- Work instruction: Print each entry precisely; exclude the pictures.

%%

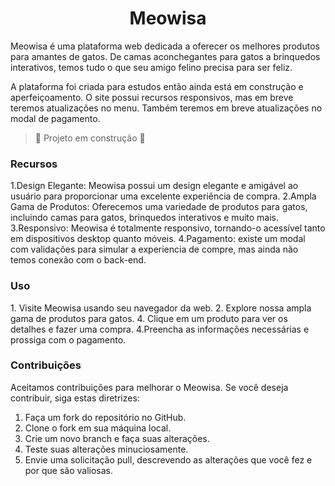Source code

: <h1 align="center"> Meowisa </h1>

<p>
  Meowisa é uma plataforma web dedicada a oferecer os melhores produtos para amantes de gatos. De camas aconchegantes para gatos a brinquedos interativos, temos tudo o que seu amigo felino precisa para ser feliz. 

  A plataforma foi criada para estudos então ainda está em construção e aperfeiçoamento. O site possui recursos responsivos, mas em breve teremos atualizações no menu. Também teremos em breve atualizações no modal de pagamento.
</p>

> :construction: Projeto em construção :construction:

<h3> Recursos </h3>
<p> 
   1.Design Elegante: Meowisa possui um design elegante e amigável ao usuário para proporcionar uma excelente experiência de compra.
   2.Ampla Gama de Produtos: Oferecemos uma variedade de produtos para gatos, incluindo camas para gatos, brinquedos interativos e muito mais.
   3.Responsivo: Meowisa é totalmente responsivo, tornando-o acessível tanto em dispositivos desktop quanto móveis.
   4.Pagamento: existe um modal com validações para simular a experiencia de compre, mas ainda não temos conexão com o back-end.
  <br>
</p>

<h3>Uso</h3>

<p>
  1. Visite Meowisa usando seu navegador da web.
  2. Explore nossa ampla gama de produtos para gatos.
  4. Clique em um produto para ver os detalhes e fazer uma compra.
  4.Preencha as informações necessárias e prossiga com o pagamento.
</p>

<h3>Contribuições</h3>

<p>Aceitamos contribuições para melhorar o Meowisa. Se você deseja contribuir, siga estas diretrizes:

  1. Faça um fork do repositório no GitHub.
  2. Clone o fork em sua máquina local.
  3. Crie um novo branch e faça suas alterações.
  4. Teste suas alterações minuciosamente.
  5. Envie uma solicitação pull, descrevendo as alterações que você fez e por que são valiosas.
 </p>
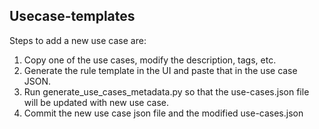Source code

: ## Usecase-templates

Steps to add a new use case are:

1. Copy one of the use cases, modify the description, tags, etc.
2. Generate the rule template in the UI and paste that in the use case JSON.
3. Run generate_use_cases_metadata.py so that the use-cases.json file will be updated with new use case.
4. Commit the new use case json file and the modified use-cases.json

%%

- Output:
Source code

: <h1 align="center"> Meowisa </h1>

<p>
  Meowisa é uma plataforma web dedicada a oferecer os melhores produtos para amantes de gatos. De camas aconchegantes para gatos a brinquedos interativos, temos tudo o que seu amigo felino precisa para ser feliz. 

  A plataforma foi criada para estudos então ainda está em construção e aperfeiçoamento. O site possui recursos responsivos, mas em breve teremos atualizações no menu. Também teremos em breve atualizações no modal de pagamento.
</p>

> :construction: Projeto em construção :construction:

<h3> Recursos </h3>
<p> 
   1.Design Elegante: Meowisa possui um design elegante e amigável ao usuário para proporcionar uma excelente experiência de compra.
   2.Ampla Gama de Produtos: Oferecemos uma variedade de produtos para gatos, incluindo camas para gatos, brinquedos interativos e muito mais.
   3.Responsivo: Meowisa é totalmente responsivo, tornando-o acessível tanto em dispositivos desktop quanto móveis.
   4.Pagamento: existe um modal com validações para simular a experiencia de compre, mas ainda não temos conexão com o back-end.
  <br>
</p>

<h3>Uso</h3>

<p>
  1. Visite Meowisa usando seu navegador da web.
  2. Explore nossa ampla gama de produtos para gatos.
  4. Clique em um produto para ver os detalhes e fazer uma compra.
  4.Preencha as informações necessárias e prossiga com o pagamento.
</p>

<h3>Contribuições</h3>

<p>Aceitamos contribuições para melhorar o Meowisa. Se você deseja contribuir, siga estas diretrizes:

  1. Faça um fork do repositório no GitHub.
  2. Clone o fork em sua máquina local.
  3. Crie um novo branch e faça suas alterações.
  4. Teste suas alterações minuciosamente.
  5. Envie uma solicitação pull, descrevendo as alterações que você fez e por que são valiosas.
 </p>
Source code

: ## Usecase-templates

Steps to add a new use case are:

1. Copy one of the use cases, modify the description, tags, etc.
2. Generate the rule template in the UI and paste that in the use case JSON.
3. Run generate_use_cases_metadata.py so that the use-cases.json file will be updated with new use case.
4. Commit the new use case json file and the modified use-cases.json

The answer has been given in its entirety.